Dichiarazione di Benedetto Della Vedova, presidente dei Riformatori Liberali e deputato di Forza Italia:
D’Alema rispetto alla partita mediorientale ha scelto da tempo di fare l’ambasciatore di Hamas e Hezbollah, anziché il ministro di un governo europeo che dovrebbe, in teoria, essere interessato a indebolire e isolare, e non già legittimare, le due organizzazioni terroriste che perseguono ‘statutariamente’ l’obiettivo di annientare lo Stato di Israele.
D’Alema, che non ha mancato in questi mesi di denunciare puntualmente ogni ‘eccesso di difesa’ da parte israeliana, non ha invece mai mancato di difendere i responsabili degli attacchi: anzi, addirittura di ringraziarli per non avere attaccato le truppe italiane in Libano.

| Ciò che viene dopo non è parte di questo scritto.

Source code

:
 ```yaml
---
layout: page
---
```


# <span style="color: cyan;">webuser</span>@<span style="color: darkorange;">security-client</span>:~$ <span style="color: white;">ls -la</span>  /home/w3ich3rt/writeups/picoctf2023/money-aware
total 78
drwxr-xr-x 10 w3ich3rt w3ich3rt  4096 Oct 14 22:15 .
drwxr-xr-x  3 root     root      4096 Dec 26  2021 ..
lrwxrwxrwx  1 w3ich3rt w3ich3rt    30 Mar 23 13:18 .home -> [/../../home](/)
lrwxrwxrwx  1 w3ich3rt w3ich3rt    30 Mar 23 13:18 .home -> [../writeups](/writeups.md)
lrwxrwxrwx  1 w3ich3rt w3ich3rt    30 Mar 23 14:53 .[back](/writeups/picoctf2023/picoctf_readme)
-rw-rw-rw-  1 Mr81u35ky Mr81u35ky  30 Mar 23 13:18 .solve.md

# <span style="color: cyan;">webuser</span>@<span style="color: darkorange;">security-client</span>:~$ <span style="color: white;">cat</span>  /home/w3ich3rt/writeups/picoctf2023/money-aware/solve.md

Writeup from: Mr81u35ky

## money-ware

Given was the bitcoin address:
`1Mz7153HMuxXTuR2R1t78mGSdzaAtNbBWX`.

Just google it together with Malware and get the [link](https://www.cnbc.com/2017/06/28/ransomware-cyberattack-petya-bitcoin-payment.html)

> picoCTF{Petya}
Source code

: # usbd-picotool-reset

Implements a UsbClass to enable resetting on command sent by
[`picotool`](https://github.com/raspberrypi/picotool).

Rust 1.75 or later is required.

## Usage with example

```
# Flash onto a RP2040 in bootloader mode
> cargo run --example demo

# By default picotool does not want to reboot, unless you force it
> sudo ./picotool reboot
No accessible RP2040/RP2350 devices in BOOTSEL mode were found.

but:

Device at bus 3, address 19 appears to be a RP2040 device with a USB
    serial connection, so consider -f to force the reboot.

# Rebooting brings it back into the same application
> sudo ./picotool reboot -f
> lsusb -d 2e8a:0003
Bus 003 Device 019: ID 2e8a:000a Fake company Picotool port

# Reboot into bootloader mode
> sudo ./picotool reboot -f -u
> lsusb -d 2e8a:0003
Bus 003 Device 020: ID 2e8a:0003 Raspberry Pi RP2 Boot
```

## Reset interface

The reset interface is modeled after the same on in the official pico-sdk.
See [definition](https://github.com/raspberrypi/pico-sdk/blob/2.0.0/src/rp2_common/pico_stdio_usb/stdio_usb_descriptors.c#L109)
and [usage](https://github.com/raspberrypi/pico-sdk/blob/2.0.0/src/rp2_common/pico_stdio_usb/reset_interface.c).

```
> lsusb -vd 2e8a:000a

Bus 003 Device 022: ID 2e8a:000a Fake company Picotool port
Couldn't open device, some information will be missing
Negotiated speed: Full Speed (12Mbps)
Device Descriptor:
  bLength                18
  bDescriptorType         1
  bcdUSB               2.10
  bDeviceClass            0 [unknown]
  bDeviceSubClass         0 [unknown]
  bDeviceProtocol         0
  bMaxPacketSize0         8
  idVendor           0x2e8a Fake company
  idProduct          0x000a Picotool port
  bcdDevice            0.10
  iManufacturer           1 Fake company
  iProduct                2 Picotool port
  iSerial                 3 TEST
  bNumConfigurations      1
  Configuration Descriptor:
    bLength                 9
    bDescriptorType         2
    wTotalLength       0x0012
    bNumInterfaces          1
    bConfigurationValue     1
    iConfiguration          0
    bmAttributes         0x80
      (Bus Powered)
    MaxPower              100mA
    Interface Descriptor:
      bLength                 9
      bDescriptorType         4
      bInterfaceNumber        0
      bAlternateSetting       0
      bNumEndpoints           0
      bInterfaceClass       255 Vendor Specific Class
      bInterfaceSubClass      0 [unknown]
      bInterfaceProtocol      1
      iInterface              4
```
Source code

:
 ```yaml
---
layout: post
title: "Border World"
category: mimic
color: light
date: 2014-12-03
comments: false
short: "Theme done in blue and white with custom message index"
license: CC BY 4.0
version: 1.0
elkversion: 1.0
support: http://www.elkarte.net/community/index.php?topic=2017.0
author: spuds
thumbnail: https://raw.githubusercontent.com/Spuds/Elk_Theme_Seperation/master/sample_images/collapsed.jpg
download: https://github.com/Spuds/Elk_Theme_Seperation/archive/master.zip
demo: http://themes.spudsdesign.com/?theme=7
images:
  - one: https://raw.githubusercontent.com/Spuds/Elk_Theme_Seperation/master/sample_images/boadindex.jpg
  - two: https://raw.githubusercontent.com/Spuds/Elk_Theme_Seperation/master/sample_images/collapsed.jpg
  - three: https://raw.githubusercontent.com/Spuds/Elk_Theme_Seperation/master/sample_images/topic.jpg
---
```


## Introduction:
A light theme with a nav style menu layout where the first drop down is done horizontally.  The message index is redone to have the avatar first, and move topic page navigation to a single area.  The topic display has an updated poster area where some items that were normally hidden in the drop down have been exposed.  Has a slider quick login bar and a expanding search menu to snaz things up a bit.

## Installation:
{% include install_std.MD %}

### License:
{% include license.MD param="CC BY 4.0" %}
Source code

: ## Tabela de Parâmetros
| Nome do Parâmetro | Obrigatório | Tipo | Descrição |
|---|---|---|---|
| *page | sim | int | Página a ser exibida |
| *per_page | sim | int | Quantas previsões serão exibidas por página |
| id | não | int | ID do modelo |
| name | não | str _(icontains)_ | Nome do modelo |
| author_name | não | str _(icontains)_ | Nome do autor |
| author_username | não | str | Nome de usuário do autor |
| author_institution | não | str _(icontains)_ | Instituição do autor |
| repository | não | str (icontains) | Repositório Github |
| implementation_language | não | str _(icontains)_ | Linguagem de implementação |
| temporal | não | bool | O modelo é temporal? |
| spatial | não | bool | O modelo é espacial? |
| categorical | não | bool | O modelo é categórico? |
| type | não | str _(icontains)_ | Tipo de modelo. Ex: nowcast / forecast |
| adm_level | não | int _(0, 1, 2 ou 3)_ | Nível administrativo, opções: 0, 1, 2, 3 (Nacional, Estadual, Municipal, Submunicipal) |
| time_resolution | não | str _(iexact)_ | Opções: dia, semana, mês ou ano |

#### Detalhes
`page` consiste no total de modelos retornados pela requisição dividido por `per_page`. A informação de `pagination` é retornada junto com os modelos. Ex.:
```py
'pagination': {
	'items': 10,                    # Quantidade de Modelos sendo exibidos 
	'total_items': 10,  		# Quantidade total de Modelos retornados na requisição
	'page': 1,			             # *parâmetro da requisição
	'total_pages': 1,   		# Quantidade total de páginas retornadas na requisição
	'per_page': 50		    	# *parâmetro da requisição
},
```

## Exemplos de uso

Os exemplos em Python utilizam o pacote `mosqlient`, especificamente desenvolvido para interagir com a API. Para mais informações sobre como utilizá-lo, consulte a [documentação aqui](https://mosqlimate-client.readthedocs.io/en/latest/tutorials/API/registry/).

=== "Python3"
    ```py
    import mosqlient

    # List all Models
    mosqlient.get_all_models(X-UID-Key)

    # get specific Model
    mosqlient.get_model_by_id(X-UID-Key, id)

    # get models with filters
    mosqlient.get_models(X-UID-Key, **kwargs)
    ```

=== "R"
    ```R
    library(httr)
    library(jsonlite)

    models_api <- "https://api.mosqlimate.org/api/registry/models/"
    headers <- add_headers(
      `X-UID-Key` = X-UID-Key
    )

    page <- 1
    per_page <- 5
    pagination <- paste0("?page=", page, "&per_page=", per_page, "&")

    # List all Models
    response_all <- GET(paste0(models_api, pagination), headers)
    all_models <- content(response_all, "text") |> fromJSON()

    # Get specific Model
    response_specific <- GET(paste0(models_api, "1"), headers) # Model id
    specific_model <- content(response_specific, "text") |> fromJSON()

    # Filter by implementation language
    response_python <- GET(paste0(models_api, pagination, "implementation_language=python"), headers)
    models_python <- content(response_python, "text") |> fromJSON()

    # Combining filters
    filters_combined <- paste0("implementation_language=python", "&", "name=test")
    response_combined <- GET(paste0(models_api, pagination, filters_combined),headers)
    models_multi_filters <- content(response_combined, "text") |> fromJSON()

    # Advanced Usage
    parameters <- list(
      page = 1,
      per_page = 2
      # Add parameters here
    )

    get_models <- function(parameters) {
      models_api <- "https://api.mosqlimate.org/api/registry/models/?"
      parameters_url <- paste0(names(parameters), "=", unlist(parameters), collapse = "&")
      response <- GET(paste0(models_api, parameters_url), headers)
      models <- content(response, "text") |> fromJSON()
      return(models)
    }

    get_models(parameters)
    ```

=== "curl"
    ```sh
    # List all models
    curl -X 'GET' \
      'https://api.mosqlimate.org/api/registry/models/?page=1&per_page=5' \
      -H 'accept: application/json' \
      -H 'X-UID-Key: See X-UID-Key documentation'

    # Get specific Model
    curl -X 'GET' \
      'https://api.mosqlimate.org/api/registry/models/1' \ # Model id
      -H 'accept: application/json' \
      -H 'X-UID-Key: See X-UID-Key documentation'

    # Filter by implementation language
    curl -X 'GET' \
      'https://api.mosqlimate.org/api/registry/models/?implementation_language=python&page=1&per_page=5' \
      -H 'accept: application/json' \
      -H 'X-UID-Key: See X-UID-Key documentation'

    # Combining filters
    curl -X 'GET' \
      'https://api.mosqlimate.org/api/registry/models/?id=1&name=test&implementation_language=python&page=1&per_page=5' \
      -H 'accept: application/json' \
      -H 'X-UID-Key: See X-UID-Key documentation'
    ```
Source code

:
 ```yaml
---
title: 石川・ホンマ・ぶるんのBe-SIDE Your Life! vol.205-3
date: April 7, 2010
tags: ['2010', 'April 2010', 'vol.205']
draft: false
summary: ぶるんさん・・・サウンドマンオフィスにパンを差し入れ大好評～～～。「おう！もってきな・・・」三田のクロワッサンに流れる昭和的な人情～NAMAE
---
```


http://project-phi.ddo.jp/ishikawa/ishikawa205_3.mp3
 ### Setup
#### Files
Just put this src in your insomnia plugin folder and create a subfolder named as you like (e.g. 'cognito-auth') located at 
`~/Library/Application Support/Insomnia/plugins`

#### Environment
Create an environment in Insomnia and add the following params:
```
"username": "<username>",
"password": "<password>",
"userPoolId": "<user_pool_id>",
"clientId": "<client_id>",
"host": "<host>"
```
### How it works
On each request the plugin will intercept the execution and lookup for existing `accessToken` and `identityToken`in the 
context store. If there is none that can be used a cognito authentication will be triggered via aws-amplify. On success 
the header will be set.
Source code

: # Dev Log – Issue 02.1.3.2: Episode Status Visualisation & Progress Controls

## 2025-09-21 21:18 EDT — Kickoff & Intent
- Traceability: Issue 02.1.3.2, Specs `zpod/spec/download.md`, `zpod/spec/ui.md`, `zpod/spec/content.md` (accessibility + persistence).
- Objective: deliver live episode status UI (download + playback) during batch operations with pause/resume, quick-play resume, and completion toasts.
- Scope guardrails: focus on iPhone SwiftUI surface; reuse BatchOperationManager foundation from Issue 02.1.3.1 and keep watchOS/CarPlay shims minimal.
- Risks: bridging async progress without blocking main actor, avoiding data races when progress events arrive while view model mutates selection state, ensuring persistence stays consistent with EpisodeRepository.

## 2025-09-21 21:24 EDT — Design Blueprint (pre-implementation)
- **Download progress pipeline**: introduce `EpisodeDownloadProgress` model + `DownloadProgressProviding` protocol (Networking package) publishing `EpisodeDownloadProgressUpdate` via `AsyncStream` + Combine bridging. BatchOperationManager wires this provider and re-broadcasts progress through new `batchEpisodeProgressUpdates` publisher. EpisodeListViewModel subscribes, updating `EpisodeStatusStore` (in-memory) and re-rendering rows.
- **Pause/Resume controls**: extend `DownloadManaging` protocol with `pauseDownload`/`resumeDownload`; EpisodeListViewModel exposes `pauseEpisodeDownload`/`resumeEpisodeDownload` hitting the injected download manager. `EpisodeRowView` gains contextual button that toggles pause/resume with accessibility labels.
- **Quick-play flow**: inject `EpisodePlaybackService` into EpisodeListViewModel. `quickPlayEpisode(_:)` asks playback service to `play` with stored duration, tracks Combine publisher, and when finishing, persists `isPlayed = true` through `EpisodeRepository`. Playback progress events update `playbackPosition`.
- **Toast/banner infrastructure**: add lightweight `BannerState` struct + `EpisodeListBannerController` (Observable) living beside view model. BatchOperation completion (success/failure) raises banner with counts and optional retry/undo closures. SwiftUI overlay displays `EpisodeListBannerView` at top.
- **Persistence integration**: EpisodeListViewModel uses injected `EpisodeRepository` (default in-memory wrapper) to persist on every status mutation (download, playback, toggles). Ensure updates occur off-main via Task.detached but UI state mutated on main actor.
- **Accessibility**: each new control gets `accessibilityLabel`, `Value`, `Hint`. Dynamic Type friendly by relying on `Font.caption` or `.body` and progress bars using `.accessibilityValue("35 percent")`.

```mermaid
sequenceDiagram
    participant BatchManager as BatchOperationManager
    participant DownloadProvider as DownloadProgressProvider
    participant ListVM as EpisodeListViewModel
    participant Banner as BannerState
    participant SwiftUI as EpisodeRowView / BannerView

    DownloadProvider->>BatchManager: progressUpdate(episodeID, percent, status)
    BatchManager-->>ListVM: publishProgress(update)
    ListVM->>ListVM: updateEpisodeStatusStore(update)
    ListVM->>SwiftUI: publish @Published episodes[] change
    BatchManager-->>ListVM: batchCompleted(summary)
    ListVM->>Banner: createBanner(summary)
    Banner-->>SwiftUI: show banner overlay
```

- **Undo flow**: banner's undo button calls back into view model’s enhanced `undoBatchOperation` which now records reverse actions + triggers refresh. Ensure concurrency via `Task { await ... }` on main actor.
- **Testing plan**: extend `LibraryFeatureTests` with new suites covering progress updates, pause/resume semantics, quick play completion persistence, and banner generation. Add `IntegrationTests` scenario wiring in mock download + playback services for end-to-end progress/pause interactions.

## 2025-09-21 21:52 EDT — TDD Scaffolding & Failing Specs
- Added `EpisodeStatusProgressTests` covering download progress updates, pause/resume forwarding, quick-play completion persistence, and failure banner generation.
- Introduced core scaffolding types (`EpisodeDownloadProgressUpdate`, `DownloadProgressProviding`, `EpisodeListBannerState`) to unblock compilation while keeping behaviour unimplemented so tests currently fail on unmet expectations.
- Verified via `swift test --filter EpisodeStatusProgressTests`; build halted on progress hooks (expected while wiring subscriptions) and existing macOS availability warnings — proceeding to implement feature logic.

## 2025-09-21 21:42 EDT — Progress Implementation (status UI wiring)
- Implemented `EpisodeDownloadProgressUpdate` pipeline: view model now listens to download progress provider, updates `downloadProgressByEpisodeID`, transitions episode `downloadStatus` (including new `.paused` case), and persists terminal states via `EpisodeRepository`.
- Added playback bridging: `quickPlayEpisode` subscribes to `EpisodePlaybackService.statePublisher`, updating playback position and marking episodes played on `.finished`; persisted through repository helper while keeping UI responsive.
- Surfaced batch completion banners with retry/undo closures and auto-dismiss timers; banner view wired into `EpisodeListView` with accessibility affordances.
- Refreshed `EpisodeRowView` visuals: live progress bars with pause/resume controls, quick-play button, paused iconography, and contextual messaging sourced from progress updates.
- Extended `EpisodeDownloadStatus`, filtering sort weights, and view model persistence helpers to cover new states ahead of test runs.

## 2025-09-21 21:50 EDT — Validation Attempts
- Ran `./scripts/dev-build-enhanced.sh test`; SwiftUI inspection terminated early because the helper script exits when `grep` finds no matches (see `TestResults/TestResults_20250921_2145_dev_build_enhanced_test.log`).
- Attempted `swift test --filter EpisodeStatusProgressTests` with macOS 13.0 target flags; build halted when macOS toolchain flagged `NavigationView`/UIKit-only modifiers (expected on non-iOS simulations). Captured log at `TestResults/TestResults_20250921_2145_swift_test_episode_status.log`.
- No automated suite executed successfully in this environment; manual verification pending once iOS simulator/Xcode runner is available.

In un paese normale il Parlamento intero, non solo la minoranza, insorgerebbe contro un Ministro degli esteri che va a braccetto con Hamas e Hezbollah e che riserva quotidiani tributi di scherno a quanti gli contestano l’oblio sulle vittime del fanatismo islamico antisemita.
In Italia questo non succede, e la cosa dà la misura  politica e civile della maggioranza dell’Unione.